Acids and Bases (1 of 2)

Part 2 of Acids and Bases is located here.

Definition of pH

Typically the hydrogen ion concentration of a solution is expressed in terms of pH.

pH is calculated as the negative log of a solutions hydrogen ion concentration

pH = -log10[H+]

If you plug the hydrogen ion concentration of water into this equation ([H⁺] of water = 1×10^-7 M) you get 7. This is known as neutral pH.

• High concentration of [H⁺] ions means a low pH (acidic)
• Low concentration of [H⁺] ions means a high pH (basic)

The pH Scale

Bronsted-Lowry

• Acid: Proton (H⁺) donor
• Base Proton (H⁺) acceptor

HCl + H2O → Cl- + H3O+

• In this reaction an extra electron from the H-Cl bond moves to the Cl, making it a Cl^–, and leaving the hydrogen as a H⁺
• The H₂O then acts as a Bronsted-Lowry base by accepting a proton (the H⁺)
• So in terms of Bronsted-Lowry, the acid is HCL, and the base is the Water
  • This means the conjugate base is the Cl^– and the conjugate acid is H₃O⁺

pKa and pKb Relationship (Weak Acids and Bases)
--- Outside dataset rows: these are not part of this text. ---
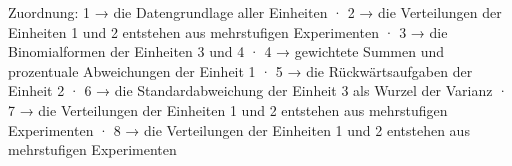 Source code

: 
Zuordnung: 1 → die Datengrundlage aller Einheiten · 2 → die Verteilungen der Einheiten 1 und 2 entstehen aus mehrstufigen Experimenten · 3 → die Binomialformen der Einheiten 3 und 4 · 4 → gewichtete Summen und prozentuale Abweichungen der Einheit 1 · 5 → die Rückwärtsaufgaben der Einheit 2 · 6 → die Standardabweichung der Einheit 3 als Wurzel der Varianz · 7 → die Verteilungen der Einheiten 1 und 2 entstehen aus mehrstufigen Experimenten · 8 → die Verteilungen der Einheiten 1 und 2 entstehen aus mehrstufigen Experimenten

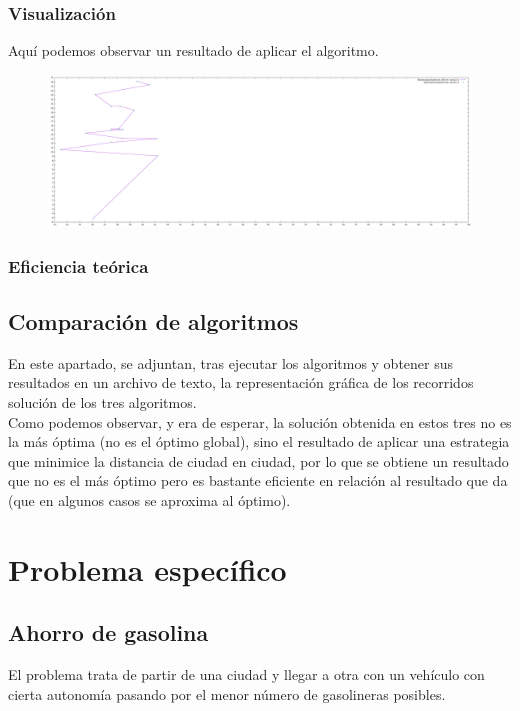 \documentclass[11pt,a4paper]{article} %
\begin{document}
\subsubsection{Visualización}
Aquí podemos observar un resultado de aplicar el algoritmo.
\begin{figure}[H]
	\centering
	\includegraphics[width=13cm]{data/graphics/otro/otro.pdf}
\end{figure}

\subsubsection{Eficiencia teórica}


\newpage
\subsection{Comparación de algoritmos}
En este apartado, se adjuntan, tras ejecutar los algoritmos y obtener sus resultados en un archivo de texto, la representación gráfica de los recorridos solución de los tres algoritmos.\\

Como podemos observar, y era de esperar, la solución obtenida en estos tres no es la más óptima (no es el óptimo global), sino el resultado de aplicar una estrategia que minimice la distancia de ciudad en ciudad, por lo que se obtiene un resultado que no es el más óptimo pero es bastante eficiente en relación al resultado que da (que en algunos casos se aproxima al óptimo).



\newpage
\section{Problema específico}
\subsection{Ahorro de gasolina}
El problema trata de partir de una ciudad y llegar a otra con un vehículo con cierta autonomía pasando por el menor número de gasolineras posibles.\\
\end{document}
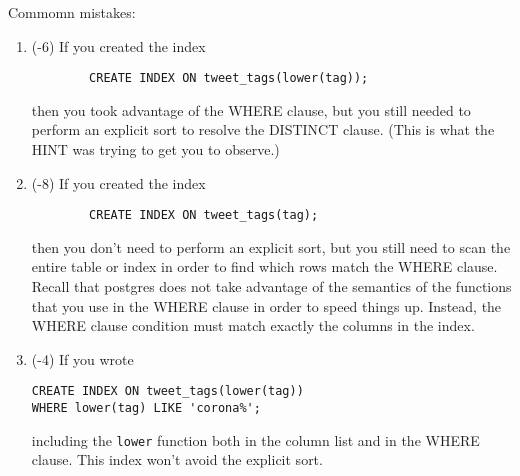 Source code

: \documentclass[12pt]{exam}
\theoremstyle{definition}
\begin{document}
\begin{questions}
\begin{solution}
Commomn mistakes:

\begin{enumerate}
    \item (-6)
        If you created the index
        \begin{lstlisting}
        CREATE INDEX ON tweet_tags(lower(tag));
        \end{lstlisting}
        then you took advantage of the WHERE clause, but you still needed to perform an explicit sort to resolve the DISTINCT clause.
        (This is what the HINT was trying to get you to observe.)

    \item (-8)
        If you created the index
        \begin{lstlisting}
        CREATE INDEX ON tweet_tags(tag);
        \end{lstlisting}
        then you don't need to perform an explicit sort,
        but you still need to scan the entire table or index in order to find which rows match the WHERE clause.
        Recall that postgres does not take advantage of the semantics of the functions that you use in the WHERE clause in order to speed things up.
        Instead, the WHERE clause condition must match exactly the columns in the index.

    \item (-4)
        If you wrote
\begin{lstlisting}
CREATE INDEX ON tweet_tags(lower(tag))
WHERE lower(tag) LIKE 'corona%';
\end{lstlisting}
        including the \lstinline{lower} function both in the column list and in the WHERE clause.
        This index won't avoid the explicit sort.

\end{enumerate}
\end{solution}

\newpage
{}
\end{questions}
\end{document}
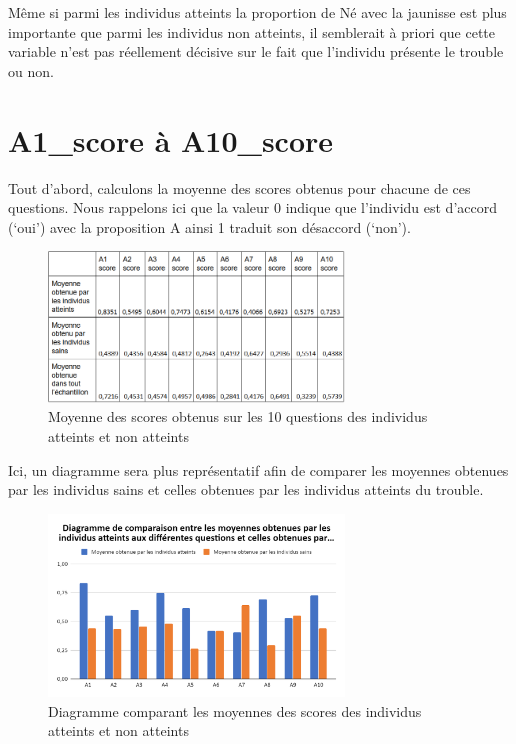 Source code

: \documentclass[12,french]{report}
\begin{document}
	Même si parmi les individus atteints la proportion de Né avec la jaunisse est plus importante que parmi les individus non atteints, il semblerait à priori que cette variable n’est pas réellement décisive sur le fait que l’individu présente le trouble ou non.

\section{A1\_score à A10\_score}
	Tout d’abord, calculons la moyenne des scores obtenus pour chacune de ces questions. Nous rappelons ici que la valeur 0 indique que l’individu est d’accord (‘oui’)  avec la proposition A ainsi 1 traduit son désaccord (‘non’).\\

\begin{figure}[H]
	\center
	\includegraphics[width=0.7\textwidth]{./Images/9}
	\caption{Moyenne des scores obtenus sur les 10 questions des individus atteints et non atteints}
\end{figure}\vspace{0.1cm}

	Ici, un diagramme sera plus représentatif afin de comparer les moyennes obtenues par les individus sains et celles obtenues par les individus atteints du trouble.\\

\begin{figure}[H]
	\center
	\includegraphics[width=0.7\textwidth]{./Images/10}
	\caption{Diagramme comparant les moyennes des scores des individus atteints et non atteints}
\end{figure}\vspace{0.1cm}
\end{document}
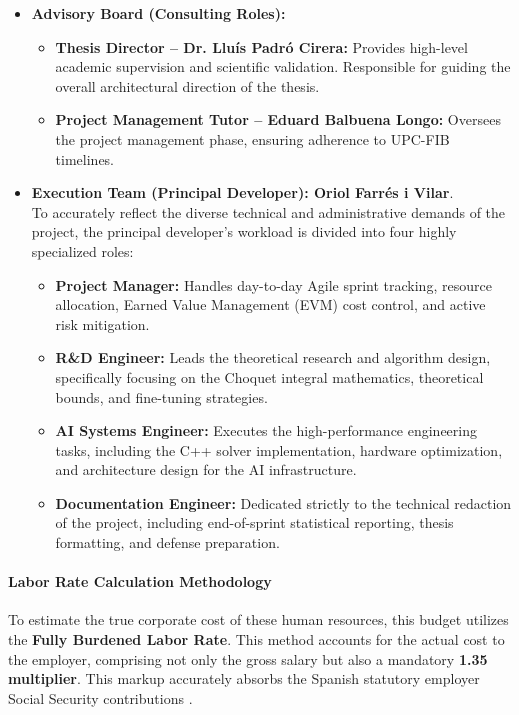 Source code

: \begin{itemize}
    \item \textbf{Advisory Board (Consulting Roles):}
    \begin{itemize}
        \item \textbf{Thesis Director -- Dr. Lluís Padró Cirera:} Provides high-level academic supervision and scientific validation. Responsible for guiding the overall architectural direction of the thesis.
        \item \textbf{Project Management Tutor -- Eduard Balbuena Longo:} Oversees the project management phase, ensuring adherence to UPC-FIB timelines.
    \end{itemize}
    
    \vspace{0.5em}
    \item \textbf{Execution Team (Principal Developer): Oriol Farrés i Vilar}. \\
    To accurately reflect the diverse technical and administrative demands of the project, the principal developer's workload is divided into four highly specialized roles:
    \begin{itemize}
        \item \textbf{Project Manager:} Handles day-to-day Agile sprint tracking, resource allocation, Earned Value Management (EVM) cost control, and active risk mitigation.
        \item \textbf{R\&D Engineer:} Leads the theoretical research and algorithm design, specifically focusing on the Choquet integral mathematics, theoretical bounds, and fine-tuning strategies.
        \item \textbf{AI Systems Engineer:} Executes the high-performance engineering tasks, including the C++ solver implementation, hardware optimization, and architecture design for the AI infrastructure.
        \item \textbf{Documentation Engineer:} Dedicated strictly to the technical redaction of the project, including end-of-sprint statistical reporting, thesis formatting, and defense preparation.
    \end{itemize}
\end{itemize}

\paragraph{Labor Rate Calculation Methodology}
To estimate the true corporate cost of these human resources, this budget utilizes the \textbf{Fully Burdened Labor Rate}. This method accounts for the actual cost to the employer, comprising not only the gross salary but also a mandatory \textbf{1.35 multiplier}. This markup accurately absorbs the Spanish statutory employer Social Security contributions \cite{boe_cotizacion_2024}.

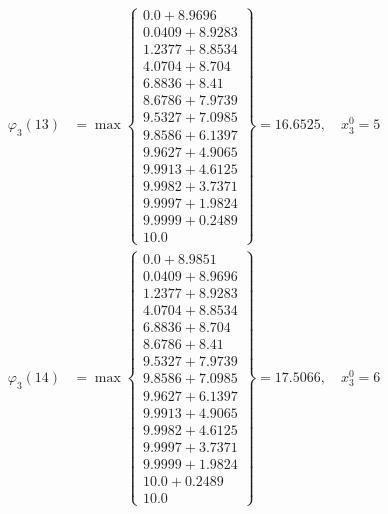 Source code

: \documentclass{article}
\begin{document}
\begin{align*}
  
  
  
\varphi_{3}(13) &= \max \left\{ \begin{array}{c}
0.0 + 8.9696 \\
 0.0409 + 8.9283 \\
 1.2377 + 8.8534 \\
 4.0704 + 8.704 \\
 6.8836 + 8.41 \\
 8.6786 + 7.9739 \\
 9.5327 + 7.0985 \\
 9.8586 + 6.1397 \\
 9.9627 + 4.9065 \\
 9.9913 + 4.6125 \\
 9.9982 + 3.7371 \\
 9.9997 + 1.9824 \\
 9.9999 + 0.2489 \\
 10.0
\end{array} \right\}=16.6525,\quad x_{3}^0=5\\
  
  
  
  
\varphi_{3}(14) &= \max \left\{ \begin{array}{c}
0.0 + 8.9851 \\
 0.0409 + 8.9696 \\
 1.2377 + 8.9283 \\
 4.0704 + 8.8534 \\
 6.8836 + 8.704 \\
 8.6786 + 8.41 \\
 9.5327 + 7.9739 \\
 9.8586 + 7.0985 \\
 9.9627 + 6.1397 \\
 9.9913 + 4.9065 \\
 9.9982 + 4.6125 \\
 9.9997 + 3.7371 \\
 9.9999 + 1.9824 \\
 10.0 + 0.2489 \\
 10.0
\end{array} \right\}=17.5066,\quad x_{3}^0=6\\
  
  
  

\end{align*}
\end{document}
First, note that square brackets indicate the concentration of. For example: [H+] denotes the concentration of the hydrogen ion.

Now, in relation to weak acids and bases:

Ka = [products] / [reactants]

and:

Kb = [products] / [reactants]

Note also, this is only true for reactions in equilibrium. This means it can only be done for weak acids, or bases.

For example:

HA ^(aq) ↔ H^{+ (aq)} + A^{– (aq)}

∴ Ka = [H⁺] [A^–] / [HA]

And:

Kb = [HA] [OH^–] / [A^–]

-log Ka + -log Kb = 14

• -log Ka = pKa
• -log Kb = pKb

(aq) meaning it is an aqueous solution, which means dissociating in water

Weak Acid Equilibrium

A = Acid, for demonstration purposes

HA + H₂O ↔ H₃O⁺ + A^–

Ka = [H₃O⁺] [A^–] / [HA] [H₂O]

Example; with weak acids:

Note again that to calculate the pKa = -log Ka , and the lower the pKa value, the stronger the acid:

		Ka	pKa
HF	Hydrofluoric Acid	3.5 x10-4	3.46
CH3COOH	Acetic Acid	1.8 x10-5	4.74
CH3OH	Methanol	2.9 x10-16	15.54

Weak Base Equilibrium

B = Base for demonstration purposes

B + H₂O ↔ BH⁺ + OH^–

Kb = [BH⁺] [OH^–] / [B]

pKb = -log Kb

		Kb	pKb
NH3	Ammonia	1.8 x10-5	4.74
C6H5NH2	Aniline	4.3 x10-10	9.37

The lower the pKb value, the stronger the base.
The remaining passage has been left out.